If it wasn't for the growing sense of unease that the hours were slipping by with no further prospect of shelter, they would have quite enjoyed the long trek through the snow. The mountain air was clean and exhilarating.

"Any sign of anything nearby?" asked Joby, as Adam perused the map intently.

"Last night, when the train got stuck, we were at the Bosgo Pass", said Adam, indicating the place on the map "As far as I'm aware there were no significant stops overnight. In fact ... in fact the railway line seems to run for some considerable distance along the edge of nothing".

"The edge of nothing?"

"We're right on the edge of the Uncharted Area".
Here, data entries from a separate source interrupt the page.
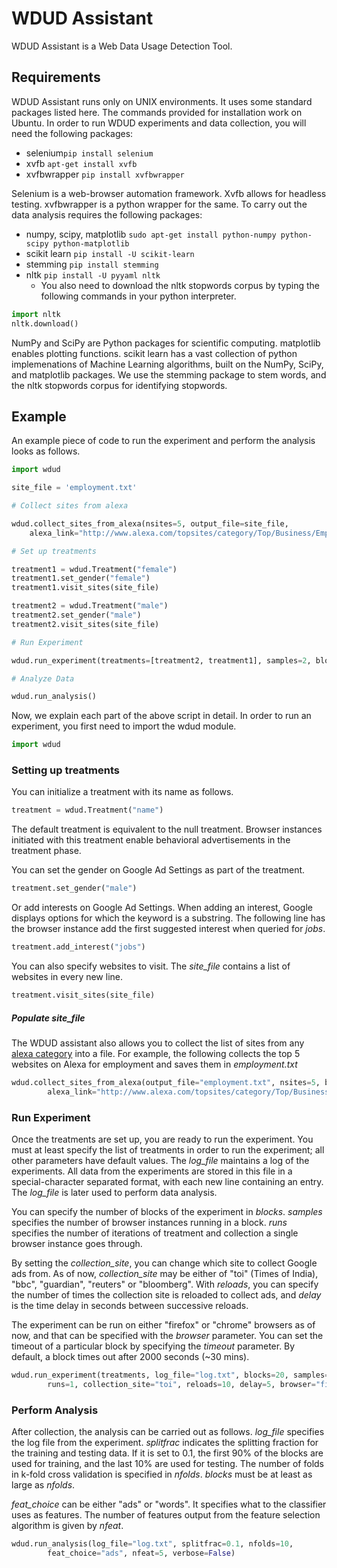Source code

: WDUD Assistant
=========

WDUD Assistant is a Web Data Usage Detection Tool. 

Requirements
-----------
WDUD Assistant runs only on UNIX environments. It uses some standard packages listed here. 
The commands provided for installation work on Ubuntu.
In order to run WDUD experiments and data collection, you will need the following packages:

  - selenium```pip install selenium```
  - xvfb ```apt-get install xvfb```
  - xvfbwrapper ```pip install xvfbwrapper```

Selenium is a web-browser automation framework. Xvfb allows for headless testing. 
xvfbwrapper is a python wrapper for the same. 
To carry out the data analysis requires the following packages:
  - numpy, scipy, matplotlib ```sudo apt-get install python-numpy python-scipy python-matplotlib```
  - scikit learn ```pip install -U scikit-learn```
  - stemming ```pip install stemming```
  - nltk ```pip install -U pyyaml nltk```
     - You also need to download the nltk stopwords corpus by typing the following commands in your python interpreter. 
```python
import nltk
nltk.download()
``` 

NumPy and SciPy are Python packages for scientific computing. matplotlib enables plotting functions. 
scikit learn has a vast collection of python implemenations of Machine Learning algorithms, 
built on the NumPy, SciPy, and matplotlib packages. 
We use the stemming package to stem words, and the nltk stopwords corpus for identifying stopwords.

Example
-----------
An example piece of code to run the experiment and perform the analysis looks as follows.
```python
import wdud

site_file = 'employment.txt'

# Collect sites from alexa

wdud.collect_sites_from_alexa(nsites=5, output_file=site_file,
	alexa_link="http://www.alexa.com/topsites/category/Top/Business/Employment")

# Set up treatments

treatment1 = wdud.Treatment("female")
treatment1.set_gender("female")
treatment1.visit_sites(site_file)

treatment2 = wdud.Treatment("male")
treatment2.set_gender("male")
treatment2.visit_sites(site_file)

# Run Experiment

wdud.run_experiment(treatments=[treatment2, treatment1], samples=2, blocks=10)

# Analyze Data

wdud.run_analysis()

```

Now, we explain each part of the above script in detail.
In order to run an experiment, you first need to import the wdud module.
```python
import wdud
```
### Setting up treatments

You can initialize a treatment with its name as follows.
```python
treatment = wdud.Treatment("name")
```
The default treatment is equivalent to the null treatment. Browser instances initiated with this treatment enable behavioral advertisements in the treatment phase.

You can set the gender on Google Ad Settings as part of the treatment.
```python
treatment.set_gender("male")
```
Or add interests on Google Ad Settings. When adding an interest, Google displays  options for which the keyword is a substring. The following line has the browser instance add the first suggested interest when queried for *jobs*.
```python
treatment.add_interest("jobs")
```
You can also specify websites to visit. The *site_file* contains a list of websites in every new line. 
```python
treatment.visit_sites(site_file)
```
##### Populate site_file
The WDUD assistant also allows you to collect the list of sites from any [alexa category](http://www.alexa.com/topsites/category/Top) into a file. For example, the following collects the top 5 websites on Alexa for employment and saves them in *employment.txt*
```python
wdud.collect_sites_from_alexa(output_file="employment.txt", nsites=5, browser="firefox",
        alexa_link="http://www.alexa.com/topsites/category/Top/Business/Employment")
```
### Run Experiment
Once the treatments are set up, you are ready to run the experiment. You must at least specify the list of treatments in order to run the experiment; all other parameters have default values. The *log_file* maintains a log of the experiments. All data from the experiments are stored in this file in a special-character separated format, with each new line containing an entry. The *log_file* is later used to perform data analysis. 

You can specify the number of blocks of the experiment in *blocks*. *samples* specifies the number of browser instances running in a block. *runs* specifies the number of iterations of treatment and collection a single browser instance goes through. 

By setting the *collection_site*, you can change which site to collect Google ads from. As of now, *collection_site* may be either of "toi" (Times of India), "bbc", "guardian", "reuters" or "bloomberg". With *reloads*, you can specify the number of times the collection site is reloaded to collect ads, and *delay* is the time delay in seconds between successive reloads. 

The experiment can be run on either "firefox" or "chrome" browsers as of now, and that can be specified with the *browser* parameter. You can set the timeout of a particular block by specifying the *timeout* parameter. By default, a block times out after 2000 seconds (~30 mins). 
```python
wdud.run_experiment(treatments, log_file="log.txt", blocks=20, samples=2, 
        runs=1, collection_site="toi", reloads=10, delay=5, browser="firefox", timeout=2000)	
```
### Perform Analysis
After collection, the analysis can be carried out as follows. *log_file* specifies the log file from the experiment. *splitfrac* indicates the splitting fraction for the training and testing data. If it is set to 0.1, the first 90% of the blocks are used for training, and the last 10% are used for testing. The number of folds in k-fold cross validation is specified in *nfolds*. *blocks* must be at least as large as *nfolds*. 

*feat_choice* can be either "ads" or "words". It specifies what to the classifier uses as features. The number of features output from the feature selection algorithm is given by *nfeat*. 
```python
wdud.run_analysis(log_file="log.txt", splitfrac=0.1, nfolds=10, 
		feat_choice="ads", nfeat=5, verbose=False)
```
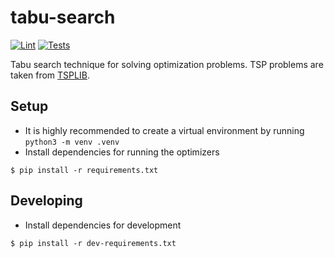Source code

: # tabu-search
[![Lint](https://github.com/Serious-senpai/tabu-search/actions/workflows/lint.yml/badge.svg)](https://github.com/Serious-senpai/tabu-search/actions/workflows/lint.yml)
[![Tests](https://github.com/Serious-senpai/tabu-search/actions/workflows/tests.yml/badge.svg)](https://github.com/Serious-senpai/tabu-search/actions/workflows/tests.yml)

Tabu search technique for solving optimization problems. TSP problems are taken from [TSPLIB](http://comopt.ifi.uni-heidelberg.de/software/TSPLIB95).

## Setup
- It is highly recommended to create a virtual environment by running `python3 -m venv .venv`
- Install dependencies for running the optimizers
```
$ pip install -r requirements.txt
```

## Developing
- Install dependencies for development
```
$ pip install -r dev-requirements.txt
```

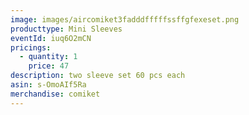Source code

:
 ```yaml
---
image: images/aircomiket3fadddfffffssffgfexeset.png
producttype: Mini Sleeves
eventId: iuq6O2mCN
pricings:
  - quantity: 1
    price: 47
description: two sleeve set 60 pcs each
asin: s-OmoAIf5Ra
merchandise: comiket
---
```

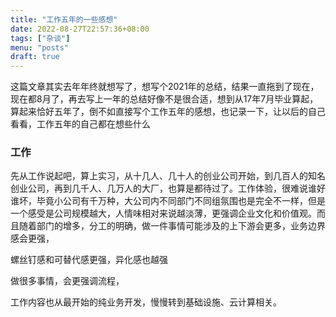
 ```yaml
---
title: "工作五年的一些感想"
date: 2022-08-27T22:57:36+08:00
tags: ["杂谈"]
menu: "posts"
draft: true
---
```


这篇文章其实去年年终就想写了，想写个2021年的总结，结果一直拖到了现在，现在都8月了，再去写上一年的总结好像不是很合适，想到从17年7月毕业算起，算起来恰好五年了，倒不如直接写个工作五年的感想，也记录一下，让以后的自己看看，工作五年的自己都在想些什么

### 工作

先从工作说起吧，算上实习，从十几人、几十人的创业公司开始，到几百人的知名创业公司，再到几千人、几万人的大厂，也算是都待过了。工作体验，很难说谁好谁坏，毕竟小公司有千万种，大公司内不同部门不同组氛围也是完全不一样，但是一个感受是公司规模越大，人情味相对来说越淡薄，更强调企业文化和价值观。而且随着部门的增多，分工的明确，做一件事情可能涉及的上下游会更多，业务边界感会更强，



螺丝钉感和可替代感更强，异化感也越强

做很多事情，会更强调流程，

工作内容也从最开始的纯业务开发，慢慢转到基础设施、云计算相关。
"Do you mean there's nothing here at all?"

"There must be something", said Hillyard "It just means no one's bothered to chart it".

"Probably for good reason", said Kieran, gloomily.

"Soda biscuit anyone?" said Adam, brightly, extracting a tin-box from his rucksack.

"I hope no one's going to suggest we go exploring the Uncharted Area", said Kieran "I don't know what's wrong with just following the railway line".

"Rest assured Patsy, no one is suggesting we do anything but that", said Adam "But you must admit, being on the edge of the Uncharted Area adds a certain frisson to the journey".

"I don't know what's got into you lately Adam", said Kieran "All this being cheerful, it's not natural".


It was mid-afternoon before they saw anything out of the ordinary. Until then it had seemed perilously likely that they were embedded deep in the middle of a glacial mountain range with nothing else in sight, which wasn't a comforting thought. But as the sun showed unwelcome signs of sinking, the top of a forest appeared in the fold of a mountain several feet down. The trees shone silver in the waning sunlight.

"There's someone down there", said Joby, pointing towards the trees where a light glistened harshly, as though someone was holding a mirror up to the sun.

"Or it could be the window of a house", said Adam.


They half-ran half-slid down the powdery slope. As they got nearer to the forest the strange reflective light dimmed, and then eventually disappeared altogether.

"What a beautiful sheen the whole place has", said Kieran "There's a lovely silvery-grey glow to the trees. Almost unearthly".

"Summat weird about it", said Joby "As though it's not really real".

"I think we're onto summat here", said Hillyard, excitedly "This could be what you've all been waiting for".

"You're not making sense", said Adam.

"This is amazing", Hillyard continued in the same vein "I don't know anyone who claims to have really seen this place! This is the Forest of Deception. I'm actually seeing the Forest of Deception!"

"Sounds like it should be on the Moon or something", said Joby "You know, like the Sea of Tranquillity".

"Or out of Bunyan", said Adam "'Pilgrim's Progress'".

"We used to get told tales about this place when we were kids", said Hillyard, standing and gazing at it in wonder "The Elders said it really did exist, but it was in the Uncharted Area and so no one knew whereabouts it really was".

"It's not that far from the railway line though", Adam pointed out "People must have seen it numerous times".

"Ah, but that's its trick", said Hillyard "It's not called the Forest of Deception for nothing. You see, the trees really change here. Change shapes, types, positions, always changing, even when you're amongst 'em".

"What?" said Joby, incredulously "They walk about you mean?"

"No, nothing so corny. They simply change, you know, like an illusionist's trick. Now you see it, now you don't. People have disappeared here. Gone in to investigate what it was really like, and never reappeared again. Stories like that used to scare the shit out of us, hearing all that when we was kids. But we loved hearing it all the same".

"It sounds suspiciously to me like a time-slip vortex", said Adam "Well, do we risk losing ourselves in the hall of mirrors or not?"

Leaving behind their footprints deep into the snow, the four trudged in their long fur coats towards the Forest of Deception.